This year, each region of the country witnessed a high-impact weather event — floods, cyclonic storms, heavy rainfall and intense dust storms —that claimed lives, the IMD's report shows. IMD said that flood and heavy rain related incidents reportedly claimed over 800 lives in the northern, northeastern, central and southern regions of the country. The most severe event was the flood in Kerala, which claimed 223 lives. However, official sources had themselves stated that nearly 500 people had died in these floods. The Kerala floods were incidentally triggered by extreme rainfall events in the hilly districts of the state. Floods also claimed 158 lives in Uttar Pradesh, 139 in Maharashtra and 116 in west Bengal. Among all states, UP was battered the most by weather events and the state recorded nearly 600 deaths due to floods, thunderstorms, dust storms, lighting and cold waves. While the country witnesses floods each year, dust-storms of severe intensity in Rajasthan, Delhi and Uttar Pradesh were an unusual occurrence in 2018. In UP alone, dust storms claimed 92 lives and Rajasthan claimed 68 lives between April and May.
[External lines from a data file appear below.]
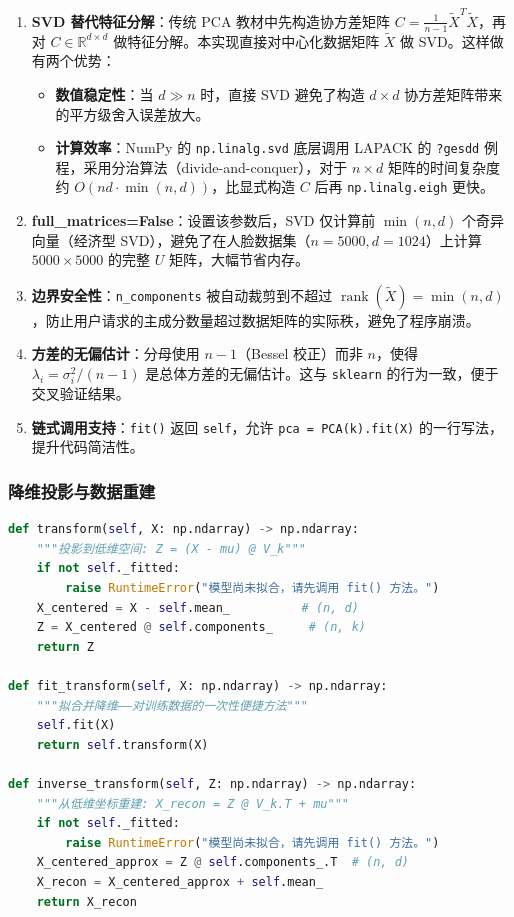 \documentclass[a4paper]{article}
\begin{document}
\begin{enumerate}
    \item \textbf{SVD 替代特征分解}：传统 PCA 教材中先构造协方差矩阵 $C = \frac{1}{n-1}\tilde{X}^T\tilde{X}$，再对 $C \in \mathbb{R}^{d \times d}$ 做特征分解。本实现直接对中心化数据矩阵 $\tilde{X}$ 做 SVD。这样做有两个优势：
    \begin{itemize}
        \item \textbf{数值稳定性}：当 $d \gg n$ 时，直接 SVD 避免了构造 $d \times d$ 协方差矩阵带来的平方级舍入误差放大。
        \item \textbf{计算效率}：NumPy 的 \texttt{np.linalg.svd} 底层调用 LAPACK 的 \texttt{?gesdd} 例程，采用分治算法（divide-and-conquer），对于 $n \times d$ 矩阵的时间复杂度约 $O(nd \cdot \min(n,d))$，比显式构造 $C$ 后再 \texttt{np.linalg.eigh} 更快。
    \end{itemize}

    \item \textbf{full\_matrices=False}：设置该参数后，SVD 仅计算前 $\min(n,d)$ 个奇异向量（经济型 SVD），避免了在人脸数据集（$n=5000, d=1024$）上计算 $5000 \times 5000$ 的完整 $U$ 矩阵，大幅节省内存。

    \item \textbf{边界安全性}：\texttt{n\_components} 被自动裁剪到不超过 $\operatorname{rank}(\tilde{X}) = \min(n, d)$，防止用户请求的主成分数量超过数据矩阵的实际秩，避免了程序崩溃。

    \item \textbf{方差的无偏估计}：分母使用 $n-1$（Bessel 校正）而非 $n$，使得 $\lambda_i = \sigma_i^2/(n-1)$ 是总体方差的无偏估计。这与 \texttt{sklearn} 的行为一致，便于交叉验证结果。

    \item \textbf{链式调用支持}：\texttt{fit()} 返回 \texttt{self}，允许 \texttt{pca = PCA(k).fit(X)} 的一行写法，提升代码简洁性。
\end{enumerate}

\subsubsection{降维投影与数据重建}

\begin{lstlisting}[language=Python, caption=PCA.transform() 与 inverse_transform()]
def transform(self, X: np.ndarray) -> np.ndarray:
    """投影到低维空间: Z = (X - mu) @ V_k"""
    if not self._fitted:
        raise RuntimeError("模型尚未拟合，请先调用 fit() 方法。")
    X_centered = X - self.mean_          # (n, d)
    Z = X_centered @ self.components_     # (n, k)
    return Z

def fit_transform(self, X: np.ndarray) -> np.ndarray:
    """拟合并降维——对训练数据的一次性便捷方法"""
    self.fit(X)
    return self.transform(X)

def inverse_transform(self, Z: np.ndarray) -> np.ndarray:
    """从低维坐标重建: X_recon = Z @ V_k.T + mu"""
    if not self._fitted:
        raise RuntimeError("模型尚未拟合，请先调用 fit() 方法。")
    X_centered_approx = Z @ self.components_.T  # (n, d)
    X_recon = X_centered_approx + self.mean_
    return X_recon
\end{lstlisting}
\end{document}
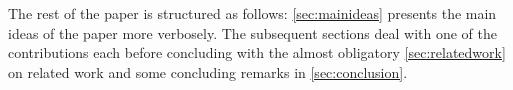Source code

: The rest of the paper is structured as follows: \cref{sec:mainideas} presents the main ideas of the paper more verbosely. The subsequent sections deal with one of the contributions each before concluding with the almost obligatory \cref{sec:relatedwork} on related work and some concluding remarks in \cref{sec:conclusion}.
To add to the extreme rain and rain-triggered flood events, there were three cyclonic storms that wreaked havoc in Tamil Nadu and Odisha. In October, Titli made landfall on the coast of Odisha and it claimed over 70 lives in coastal districts. In November, severe cyclone storm Gaja claimed over 40 lives in Tamil Nadu and late in December, cyclone storm Phethai impacted Andhra Pradesh.